** ASSIGNMENT **
Take the material below and reproduce, word for word, only the lines from the line with "- Fix sync difficulty bug" through the line with "- Increase block version".
________________________________________
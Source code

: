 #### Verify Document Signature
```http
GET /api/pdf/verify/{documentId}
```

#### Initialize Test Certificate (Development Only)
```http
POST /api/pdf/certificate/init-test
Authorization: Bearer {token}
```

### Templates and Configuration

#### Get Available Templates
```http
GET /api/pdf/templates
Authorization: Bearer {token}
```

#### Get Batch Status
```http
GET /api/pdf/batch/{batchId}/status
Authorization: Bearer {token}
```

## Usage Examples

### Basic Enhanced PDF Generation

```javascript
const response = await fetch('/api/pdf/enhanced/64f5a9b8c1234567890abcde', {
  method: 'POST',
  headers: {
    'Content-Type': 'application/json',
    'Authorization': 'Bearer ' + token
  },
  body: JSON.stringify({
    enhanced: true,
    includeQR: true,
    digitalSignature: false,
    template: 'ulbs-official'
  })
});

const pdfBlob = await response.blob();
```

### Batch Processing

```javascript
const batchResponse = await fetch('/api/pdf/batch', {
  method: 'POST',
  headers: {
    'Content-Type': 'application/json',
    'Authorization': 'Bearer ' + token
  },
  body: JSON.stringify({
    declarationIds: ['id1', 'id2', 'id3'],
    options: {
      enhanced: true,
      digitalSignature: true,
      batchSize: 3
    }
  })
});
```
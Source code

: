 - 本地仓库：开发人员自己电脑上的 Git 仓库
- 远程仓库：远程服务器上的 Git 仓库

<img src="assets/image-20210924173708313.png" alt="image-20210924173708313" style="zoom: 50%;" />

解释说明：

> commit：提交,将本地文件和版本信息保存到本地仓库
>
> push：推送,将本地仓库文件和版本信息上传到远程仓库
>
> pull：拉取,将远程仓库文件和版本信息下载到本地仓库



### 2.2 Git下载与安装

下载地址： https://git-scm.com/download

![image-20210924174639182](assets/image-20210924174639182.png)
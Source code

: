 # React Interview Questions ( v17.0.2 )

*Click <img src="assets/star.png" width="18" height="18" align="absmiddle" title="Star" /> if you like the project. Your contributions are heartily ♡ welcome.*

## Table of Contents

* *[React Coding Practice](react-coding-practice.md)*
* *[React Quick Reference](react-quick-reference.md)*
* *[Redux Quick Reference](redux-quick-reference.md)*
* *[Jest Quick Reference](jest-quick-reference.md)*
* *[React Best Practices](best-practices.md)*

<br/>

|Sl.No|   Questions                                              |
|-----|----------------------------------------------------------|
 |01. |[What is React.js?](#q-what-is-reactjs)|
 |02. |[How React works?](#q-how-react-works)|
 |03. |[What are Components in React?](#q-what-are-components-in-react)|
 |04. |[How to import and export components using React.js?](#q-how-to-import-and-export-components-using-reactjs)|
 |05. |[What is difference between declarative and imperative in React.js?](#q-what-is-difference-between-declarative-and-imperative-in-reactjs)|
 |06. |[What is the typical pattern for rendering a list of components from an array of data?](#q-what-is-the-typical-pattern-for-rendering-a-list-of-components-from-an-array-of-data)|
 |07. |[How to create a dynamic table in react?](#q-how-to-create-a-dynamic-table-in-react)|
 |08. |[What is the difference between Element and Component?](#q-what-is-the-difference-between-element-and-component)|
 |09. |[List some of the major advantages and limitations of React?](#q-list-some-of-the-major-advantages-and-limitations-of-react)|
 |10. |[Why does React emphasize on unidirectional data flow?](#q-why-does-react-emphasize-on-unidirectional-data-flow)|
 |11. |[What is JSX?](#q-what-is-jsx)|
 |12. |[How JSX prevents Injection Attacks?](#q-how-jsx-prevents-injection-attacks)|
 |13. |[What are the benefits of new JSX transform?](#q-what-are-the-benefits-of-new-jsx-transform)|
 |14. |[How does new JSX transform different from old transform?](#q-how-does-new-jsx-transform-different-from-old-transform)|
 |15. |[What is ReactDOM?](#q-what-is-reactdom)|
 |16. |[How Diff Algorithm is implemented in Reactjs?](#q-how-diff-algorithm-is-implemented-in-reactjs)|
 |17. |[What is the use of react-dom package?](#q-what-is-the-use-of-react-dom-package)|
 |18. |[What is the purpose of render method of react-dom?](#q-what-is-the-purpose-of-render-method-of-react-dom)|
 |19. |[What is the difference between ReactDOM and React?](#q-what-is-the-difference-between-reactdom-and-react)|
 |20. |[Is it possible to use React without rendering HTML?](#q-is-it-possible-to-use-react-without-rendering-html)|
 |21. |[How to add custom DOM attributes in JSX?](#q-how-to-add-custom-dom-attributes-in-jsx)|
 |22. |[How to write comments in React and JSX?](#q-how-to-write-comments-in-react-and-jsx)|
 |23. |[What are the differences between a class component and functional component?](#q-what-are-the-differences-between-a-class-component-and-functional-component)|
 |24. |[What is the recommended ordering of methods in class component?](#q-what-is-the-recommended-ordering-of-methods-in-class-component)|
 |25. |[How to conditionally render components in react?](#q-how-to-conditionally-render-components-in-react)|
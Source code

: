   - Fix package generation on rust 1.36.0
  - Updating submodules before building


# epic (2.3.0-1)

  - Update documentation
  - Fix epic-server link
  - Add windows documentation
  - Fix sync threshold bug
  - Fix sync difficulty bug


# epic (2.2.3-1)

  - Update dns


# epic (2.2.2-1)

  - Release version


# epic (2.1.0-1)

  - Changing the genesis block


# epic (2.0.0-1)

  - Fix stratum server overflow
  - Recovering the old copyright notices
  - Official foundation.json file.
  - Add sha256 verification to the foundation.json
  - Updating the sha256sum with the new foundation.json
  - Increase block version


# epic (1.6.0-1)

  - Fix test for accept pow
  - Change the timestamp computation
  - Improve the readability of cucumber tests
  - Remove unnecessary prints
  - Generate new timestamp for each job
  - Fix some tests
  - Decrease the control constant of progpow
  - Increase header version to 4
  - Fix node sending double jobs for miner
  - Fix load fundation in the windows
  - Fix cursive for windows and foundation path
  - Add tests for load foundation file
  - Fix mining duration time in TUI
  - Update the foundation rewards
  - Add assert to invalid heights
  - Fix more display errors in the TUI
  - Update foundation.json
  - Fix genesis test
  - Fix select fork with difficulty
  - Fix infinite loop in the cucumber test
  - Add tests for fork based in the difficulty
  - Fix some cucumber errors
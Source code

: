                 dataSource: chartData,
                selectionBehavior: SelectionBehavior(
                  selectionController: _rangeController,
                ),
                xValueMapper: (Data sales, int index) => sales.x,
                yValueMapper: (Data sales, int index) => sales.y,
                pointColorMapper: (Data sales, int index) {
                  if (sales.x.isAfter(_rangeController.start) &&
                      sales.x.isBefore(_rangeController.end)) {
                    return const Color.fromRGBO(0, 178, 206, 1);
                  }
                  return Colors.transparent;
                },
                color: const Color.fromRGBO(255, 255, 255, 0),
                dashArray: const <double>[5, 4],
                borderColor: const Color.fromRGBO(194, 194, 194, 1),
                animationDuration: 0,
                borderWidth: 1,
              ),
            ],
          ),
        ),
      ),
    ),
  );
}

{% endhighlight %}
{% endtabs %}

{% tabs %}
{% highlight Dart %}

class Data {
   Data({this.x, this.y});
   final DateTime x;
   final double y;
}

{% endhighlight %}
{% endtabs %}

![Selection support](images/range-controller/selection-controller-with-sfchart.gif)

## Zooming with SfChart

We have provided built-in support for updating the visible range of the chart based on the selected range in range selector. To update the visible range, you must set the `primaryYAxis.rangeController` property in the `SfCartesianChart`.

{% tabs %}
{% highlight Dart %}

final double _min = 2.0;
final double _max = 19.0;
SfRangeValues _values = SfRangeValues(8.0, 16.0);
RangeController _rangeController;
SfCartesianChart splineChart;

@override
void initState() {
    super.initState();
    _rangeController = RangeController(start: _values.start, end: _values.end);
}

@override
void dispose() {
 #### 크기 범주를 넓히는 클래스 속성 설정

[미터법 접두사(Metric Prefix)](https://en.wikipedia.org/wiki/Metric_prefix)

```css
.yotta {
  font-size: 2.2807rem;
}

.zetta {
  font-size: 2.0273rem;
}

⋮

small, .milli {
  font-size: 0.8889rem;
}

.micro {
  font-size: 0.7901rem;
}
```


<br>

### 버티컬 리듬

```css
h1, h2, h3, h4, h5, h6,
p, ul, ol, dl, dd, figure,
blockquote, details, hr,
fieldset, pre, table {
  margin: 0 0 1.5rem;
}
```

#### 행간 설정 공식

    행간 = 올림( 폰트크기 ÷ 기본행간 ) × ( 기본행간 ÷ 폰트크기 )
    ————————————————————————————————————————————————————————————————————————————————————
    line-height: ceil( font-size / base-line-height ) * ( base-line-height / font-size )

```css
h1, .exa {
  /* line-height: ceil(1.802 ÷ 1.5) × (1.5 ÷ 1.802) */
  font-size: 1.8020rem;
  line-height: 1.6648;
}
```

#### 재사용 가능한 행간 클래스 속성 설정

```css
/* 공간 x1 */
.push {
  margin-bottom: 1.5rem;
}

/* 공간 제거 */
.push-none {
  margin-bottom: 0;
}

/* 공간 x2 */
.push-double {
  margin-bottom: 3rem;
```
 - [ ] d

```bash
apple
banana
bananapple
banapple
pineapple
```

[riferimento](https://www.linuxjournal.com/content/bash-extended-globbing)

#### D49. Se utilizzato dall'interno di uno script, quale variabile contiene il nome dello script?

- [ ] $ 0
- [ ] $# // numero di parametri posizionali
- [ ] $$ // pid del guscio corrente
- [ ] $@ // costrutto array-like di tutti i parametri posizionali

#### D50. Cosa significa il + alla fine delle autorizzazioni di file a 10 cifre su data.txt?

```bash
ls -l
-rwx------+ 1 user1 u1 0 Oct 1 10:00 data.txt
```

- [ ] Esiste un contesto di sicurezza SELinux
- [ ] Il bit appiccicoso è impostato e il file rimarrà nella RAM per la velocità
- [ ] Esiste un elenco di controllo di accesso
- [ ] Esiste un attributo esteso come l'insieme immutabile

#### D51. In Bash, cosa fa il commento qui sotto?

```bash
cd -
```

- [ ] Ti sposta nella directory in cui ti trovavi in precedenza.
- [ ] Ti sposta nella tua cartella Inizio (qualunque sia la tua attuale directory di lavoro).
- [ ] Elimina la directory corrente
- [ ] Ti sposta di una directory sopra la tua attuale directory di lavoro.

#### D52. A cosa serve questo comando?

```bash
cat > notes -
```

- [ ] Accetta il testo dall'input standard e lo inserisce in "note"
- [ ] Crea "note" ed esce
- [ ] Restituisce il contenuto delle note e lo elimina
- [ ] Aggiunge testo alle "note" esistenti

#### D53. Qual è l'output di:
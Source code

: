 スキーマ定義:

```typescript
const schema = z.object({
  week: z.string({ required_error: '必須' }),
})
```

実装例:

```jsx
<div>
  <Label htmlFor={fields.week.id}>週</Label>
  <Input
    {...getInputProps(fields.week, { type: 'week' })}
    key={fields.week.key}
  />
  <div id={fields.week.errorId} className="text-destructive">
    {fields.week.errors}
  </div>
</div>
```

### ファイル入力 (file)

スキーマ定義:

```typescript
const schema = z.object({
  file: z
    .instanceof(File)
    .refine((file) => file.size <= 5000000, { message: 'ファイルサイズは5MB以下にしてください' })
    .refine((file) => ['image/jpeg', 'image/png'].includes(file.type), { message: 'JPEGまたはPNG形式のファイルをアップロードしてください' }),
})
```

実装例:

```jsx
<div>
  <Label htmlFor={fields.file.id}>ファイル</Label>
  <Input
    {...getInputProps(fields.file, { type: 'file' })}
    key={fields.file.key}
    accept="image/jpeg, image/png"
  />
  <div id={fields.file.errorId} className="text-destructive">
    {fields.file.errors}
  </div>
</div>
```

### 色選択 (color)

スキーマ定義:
________________________________________
** ANSWER TO THIS EXERCISE **
  - Fix sync difficulty bug


# epic (2.2.3-1)

  - Update dns


# epic (2.2.2-1)

  - Release version


# epic (2.1.0-1)

  - Changing the genesis block


# epic (2.0.0-1)

  - Fix stratum server overflow
  - Recovering the old copyright notices
  - Official foundation.json file.
  - Add sha256 verification to the foundation.json
  - Updating the sha256sum with the new foundation.json
  - Increase block version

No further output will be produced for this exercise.